Plain-text document sources
=== Section Start ===
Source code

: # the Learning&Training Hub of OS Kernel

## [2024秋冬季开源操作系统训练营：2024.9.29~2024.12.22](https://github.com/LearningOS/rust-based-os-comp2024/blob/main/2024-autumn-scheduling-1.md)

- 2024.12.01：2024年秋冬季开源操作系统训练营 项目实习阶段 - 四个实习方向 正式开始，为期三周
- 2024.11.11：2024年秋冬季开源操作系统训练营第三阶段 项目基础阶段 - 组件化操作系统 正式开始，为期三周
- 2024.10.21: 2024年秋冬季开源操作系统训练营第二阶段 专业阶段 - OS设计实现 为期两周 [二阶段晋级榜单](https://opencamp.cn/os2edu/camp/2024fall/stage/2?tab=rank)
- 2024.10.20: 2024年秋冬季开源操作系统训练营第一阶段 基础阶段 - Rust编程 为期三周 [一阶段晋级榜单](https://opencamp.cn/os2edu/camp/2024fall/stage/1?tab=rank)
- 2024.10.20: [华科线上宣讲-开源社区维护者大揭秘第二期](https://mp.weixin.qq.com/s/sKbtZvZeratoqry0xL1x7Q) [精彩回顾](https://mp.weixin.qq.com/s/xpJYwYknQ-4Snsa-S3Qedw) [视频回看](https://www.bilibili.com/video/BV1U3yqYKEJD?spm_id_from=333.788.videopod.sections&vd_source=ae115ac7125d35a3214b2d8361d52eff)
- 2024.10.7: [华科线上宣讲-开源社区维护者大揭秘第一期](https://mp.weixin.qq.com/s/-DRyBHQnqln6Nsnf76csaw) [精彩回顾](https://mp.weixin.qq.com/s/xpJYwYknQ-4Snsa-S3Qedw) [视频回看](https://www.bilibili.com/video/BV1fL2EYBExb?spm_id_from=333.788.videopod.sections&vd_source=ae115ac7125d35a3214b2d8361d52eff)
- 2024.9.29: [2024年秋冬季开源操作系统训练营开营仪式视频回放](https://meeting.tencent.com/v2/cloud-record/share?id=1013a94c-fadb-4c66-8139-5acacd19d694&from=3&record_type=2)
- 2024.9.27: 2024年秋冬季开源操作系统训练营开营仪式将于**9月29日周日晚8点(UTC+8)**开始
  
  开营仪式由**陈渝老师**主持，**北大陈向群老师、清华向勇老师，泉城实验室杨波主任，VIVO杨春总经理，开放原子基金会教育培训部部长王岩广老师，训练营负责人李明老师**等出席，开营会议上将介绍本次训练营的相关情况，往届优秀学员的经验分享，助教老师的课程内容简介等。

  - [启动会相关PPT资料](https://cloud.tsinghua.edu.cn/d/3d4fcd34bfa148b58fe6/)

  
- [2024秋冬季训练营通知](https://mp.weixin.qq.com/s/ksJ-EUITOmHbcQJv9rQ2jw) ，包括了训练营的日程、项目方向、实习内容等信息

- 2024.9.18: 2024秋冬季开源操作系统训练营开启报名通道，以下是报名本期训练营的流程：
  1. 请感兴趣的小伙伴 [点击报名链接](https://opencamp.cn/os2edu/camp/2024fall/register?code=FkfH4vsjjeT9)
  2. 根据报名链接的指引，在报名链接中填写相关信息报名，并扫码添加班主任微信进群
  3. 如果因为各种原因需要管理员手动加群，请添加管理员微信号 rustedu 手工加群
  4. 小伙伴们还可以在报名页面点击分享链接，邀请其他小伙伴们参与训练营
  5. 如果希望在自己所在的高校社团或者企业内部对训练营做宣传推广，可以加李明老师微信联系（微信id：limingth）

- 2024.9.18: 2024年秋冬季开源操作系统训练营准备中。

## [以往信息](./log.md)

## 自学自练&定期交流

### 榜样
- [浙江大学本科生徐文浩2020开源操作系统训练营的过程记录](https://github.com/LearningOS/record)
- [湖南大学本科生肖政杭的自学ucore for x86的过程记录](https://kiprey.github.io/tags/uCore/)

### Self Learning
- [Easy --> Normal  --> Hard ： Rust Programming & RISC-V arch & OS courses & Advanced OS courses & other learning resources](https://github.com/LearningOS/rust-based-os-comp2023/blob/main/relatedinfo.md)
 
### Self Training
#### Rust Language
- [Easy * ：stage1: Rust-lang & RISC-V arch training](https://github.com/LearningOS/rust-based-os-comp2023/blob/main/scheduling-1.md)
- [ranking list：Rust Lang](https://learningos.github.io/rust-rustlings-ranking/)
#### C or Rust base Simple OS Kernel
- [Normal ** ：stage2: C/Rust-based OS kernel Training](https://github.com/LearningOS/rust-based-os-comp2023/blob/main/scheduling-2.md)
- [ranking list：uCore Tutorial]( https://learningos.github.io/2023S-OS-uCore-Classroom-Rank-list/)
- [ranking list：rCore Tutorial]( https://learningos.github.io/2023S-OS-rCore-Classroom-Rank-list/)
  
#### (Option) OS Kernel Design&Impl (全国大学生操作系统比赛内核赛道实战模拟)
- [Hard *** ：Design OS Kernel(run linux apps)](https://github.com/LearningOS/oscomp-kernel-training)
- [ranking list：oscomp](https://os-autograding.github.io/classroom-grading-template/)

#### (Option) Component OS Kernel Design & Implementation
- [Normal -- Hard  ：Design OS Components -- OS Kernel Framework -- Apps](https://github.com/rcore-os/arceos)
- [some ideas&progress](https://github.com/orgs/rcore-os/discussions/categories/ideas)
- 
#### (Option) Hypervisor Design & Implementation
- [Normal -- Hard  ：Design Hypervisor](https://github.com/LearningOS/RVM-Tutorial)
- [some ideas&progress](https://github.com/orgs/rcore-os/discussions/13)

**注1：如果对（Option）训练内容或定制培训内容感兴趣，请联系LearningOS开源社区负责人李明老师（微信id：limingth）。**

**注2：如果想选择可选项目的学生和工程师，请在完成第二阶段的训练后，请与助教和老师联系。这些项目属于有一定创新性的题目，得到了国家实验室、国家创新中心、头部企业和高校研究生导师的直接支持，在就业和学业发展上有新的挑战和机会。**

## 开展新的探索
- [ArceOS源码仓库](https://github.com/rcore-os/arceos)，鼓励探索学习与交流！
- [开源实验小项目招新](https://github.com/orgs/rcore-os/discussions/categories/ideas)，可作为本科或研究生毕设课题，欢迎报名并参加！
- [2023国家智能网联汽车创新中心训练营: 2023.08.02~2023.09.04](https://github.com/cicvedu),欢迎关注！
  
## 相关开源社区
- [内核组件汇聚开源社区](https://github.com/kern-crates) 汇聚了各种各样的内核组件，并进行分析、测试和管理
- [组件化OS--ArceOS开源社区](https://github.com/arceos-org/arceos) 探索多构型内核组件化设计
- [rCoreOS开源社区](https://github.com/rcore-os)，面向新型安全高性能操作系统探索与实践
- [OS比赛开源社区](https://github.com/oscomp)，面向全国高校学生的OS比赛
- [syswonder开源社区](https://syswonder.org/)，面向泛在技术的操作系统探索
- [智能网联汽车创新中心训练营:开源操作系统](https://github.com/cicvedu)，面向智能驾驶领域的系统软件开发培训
=== Section End ===
§ The task
For every entry above, write out an exact copy.

§ The completed task
Source code

: # the Learning&Training Hub of OS Kernel

## [2024秋冬季开源操作系统训练营：2024.9.29~2024.12.22](https://github.com/LearningOS/rust-based-os-comp2024/blob/main/2024-autumn-scheduling-1.md)

- 2024.12.01：2024年秋冬季开源操作系统训练营 项目实习阶段 - 四个实习方向 正式开始，为期三周
- 2024.11.11：2024年秋冬季开源操作系统训练营第三阶段 项目基础阶段 - 组件化操作系统 正式开始，为期三周
- 2024.10.21: 2024年秋冬季开源操作系统训练营第二阶段 专业阶段 - OS设计实现 为期两周 [二阶段晋级榜单](https://opencamp.cn/os2edu/camp/2024fall/stage/2?tab=rank)
- 2024.10.20: 2024年秋冬季开源操作系统训练营第一阶段 基础阶段 - Rust编程 为期三周 [一阶段晋级榜单](https://opencamp.cn/os2edu/camp/2024fall/stage/1?tab=rank)
- 2024.10.20: [华科线上宣讲-开源社区维护者大揭秘第二期](https://mp.weixin.qq.com/s/sKbtZvZeratoqry0xL1x7Q) [精彩回顾](https://mp.weixin.qq.com/s/xpJYwYknQ-4Snsa-S3Qedw) [视频回看](https://www.bilibili.com/video/BV1U3yqYKEJD?spm_id_from=333.788.videopod.sections&vd_source=ae115ac7125d35a3214b2d8361d52eff)
- 2024.10.7: [华科线上宣讲-开源社区维护者大揭秘第一期](https://mp.weixin.qq.com/s/-DRyBHQnqln6Nsnf76csaw) [精彩回顾](https://mp.weixin.qq.com/s/xpJYwYknQ-4Snsa-S3Qedw) [视频回看](https://www.bilibili.com/video/BV1fL2EYBExb?spm_id_from=333.788.videopod.sections&vd_source=ae115ac7125d35a3214b2d8361d52eff)
- 2024.9.29: [2024年秋冬季开源操作系统训练营开营仪式视频回放](https://meeting.tencent.com/v2/cloud-record/share?id=1013a94c-fadb-4c66-8139-5acacd19d694&from=3&record_type=2)
- 2024.9.27: 2024年秋冬季开源操作系统训练营开营仪式将于**9月29日周日晚8点(UTC+8)**开始
  
  开营仪式由**陈渝老师**主持，**北大陈向群老师、清华向勇老师，泉城实验室杨波主任，VIVO杨春总经理，开放原子基金会教育培训部部长王岩广老师，训练营负责人李明老师**等出席，开营会议上将介绍本次训练营的相关情况，往届优秀学员的经验分享，助教老师的课程内容简介等。

  - [启动会相关PPT资料](https://cloud.tsinghua.edu.cn/d/3d4fcd34bfa148b58fe6/)

  
- [2024秋冬季训练营通知](https://mp.weixin.qq.com/s/ksJ-EUITOmHbcQJv9rQ2jw) ，包括了训练营的日程、项目方向、实习内容等信息

- 2024.9.18: 2024秋冬季开源操作系统训练营开启报名通道，以下是报名本期训练营的流程：
  1. 请感兴趣的小伙伴 [点击报名链接](https://opencamp.cn/os2edu/camp/2024fall/register?code=FkfH4vsjjeT9)
  2. 根据报名链接的指引，在报名链接中填写相关信息报名，并扫码添加班主任微信进群
  3. 如果因为各种原因需要管理员手动加群，请添加管理员微信号 rustedu 手工加群
  4. 小伙伴们还可以在报名页面点击分享链接，邀请其他小伙伴们参与训练营
  5. 如果希望在自己所在的高校社团或者企业内部对训练营做宣传推广，可以加李明老师微信联系（微信id：limingth）

- 2024.9.18: 2024年秋冬季开源操作系统训练营准备中。

## [以往信息](./log.md)

## 自学自练&定期交流

### 榜样
- [浙江大学本科生徐文浩2020开源操作系统训练营的过程记录](https://github.com/LearningOS/record)
- [湖南大学本科生肖政杭的自学ucore for x86的过程记录](https://kiprey.github.io/tags/uCore/)

### Self Learning
- [Easy --> Normal  --> Hard ： Rust Programming & RISC-V arch & OS courses & Advanced OS courses & other learning resources](https://github.com/LearningOS/rust-based-os-comp2023/blob/main/relatedinfo.md)
 
### Self Training
#### Rust Language
- [Easy * ：stage1: Rust-lang & RISC-V arch training](https://github.com/LearningOS/rust-based-os-comp2023/blob/main/scheduling-1.md)
- [ranking list：Rust Lang](https://learningos.github.io/rust-rustlings-ranking/)
#### C or Rust base Simple OS Kernel
- [Normal ** ：stage2: C/Rust-based OS kernel Training](https://github.com/LearningOS/rust-based-os-comp2023/blob/main/scheduling-2.md)
- [ranking list：uCore Tutorial]( https://learningos.github.io/2023S-OS-uCore-Classroom-Rank-list/)
- [ranking list：rCore Tutorial]( https://learningos.github.io/2023S-OS-rCore-Classroom-Rank-list/)
  
#### (Option) OS Kernel Design&Impl (全国大学生操作系统比赛内核赛道实战模拟)
- [Hard *** ：Design OS Kernel(run linux apps)](https://github.com/LearningOS/oscomp-kernel-training)
- [ranking list：oscomp](https://os-autograding.github.io/classroom-grading-template/)

#### (Option) Component OS Kernel Design & Implementation
- [Normal -- Hard  ：Design OS Components -- OS Kernel Framework -- Apps](https://github.com/rcore-os/arceos)
- [some ideas&progress](https://github.com/orgs/rcore-os/discussions/categories/ideas)
- 
#### (Option) Hypervisor Design & Implementation
- [Normal -- Hard  ：Design Hypervisor](https://github.com/LearningOS/RVM-Tutorial)
- [some ideas&progress](https://github.com/orgs/rcore-os/discussions/13)

**注1：如果对（Option）训练内容或定制培训内容感兴趣，请联系LearningOS开源社区负责人李明老师（微信id：limingth）。**

**注2：如果想选择可选项目的学生和工程师，请在完成第二阶段的训练后，请与助教和老师联系。这些项目属于有一定创新性的题目，得到了国家实验室、国家创新中心、头部企业和高校研究生导师的直接支持，在就业和学业发展上有新的挑战和机会。**

## 开展新的探索
- [ArceOS源码仓库](https://github.com/rcore-os/arceos)，鼓励探索学习与交流！
- [开源实验小项目招新](https://github.com/orgs/rcore-os/discussions/categories/ideas)，可作为本科或研究生毕设课题，欢迎报名并参加！
- [2023国家智能网联汽车创新中心训练营: 2023.08.02~2023.09.04](https://github.com/cicvedu),欢迎关注！
  
## 相关开源社区
- [内核组件汇聚开源社区](https://github.com/kern-crates) 汇聚了各种各样的内核组件，并进行分析、测试和管理
- [组件化OS--ArceOS开源社区](https://github.com/arceos-org/arceos) 探索多构型内核组件化设计
- [rCoreOS开源社区](https://github.com/rcore-os)，面向新型安全高性能操作系统探索与实践
- [OS比赛开源社区](https://github.com/oscomp)，面向全国高校学生的OS比赛
- [syswonder开源社区](https://syswonder.org/)，面向泛在技术的操作系统探索
- [智能网联汽车创新中心训练营:开源操作系统](https://github.com/cicvedu)，面向智能驾驶领域的系统软件开发培训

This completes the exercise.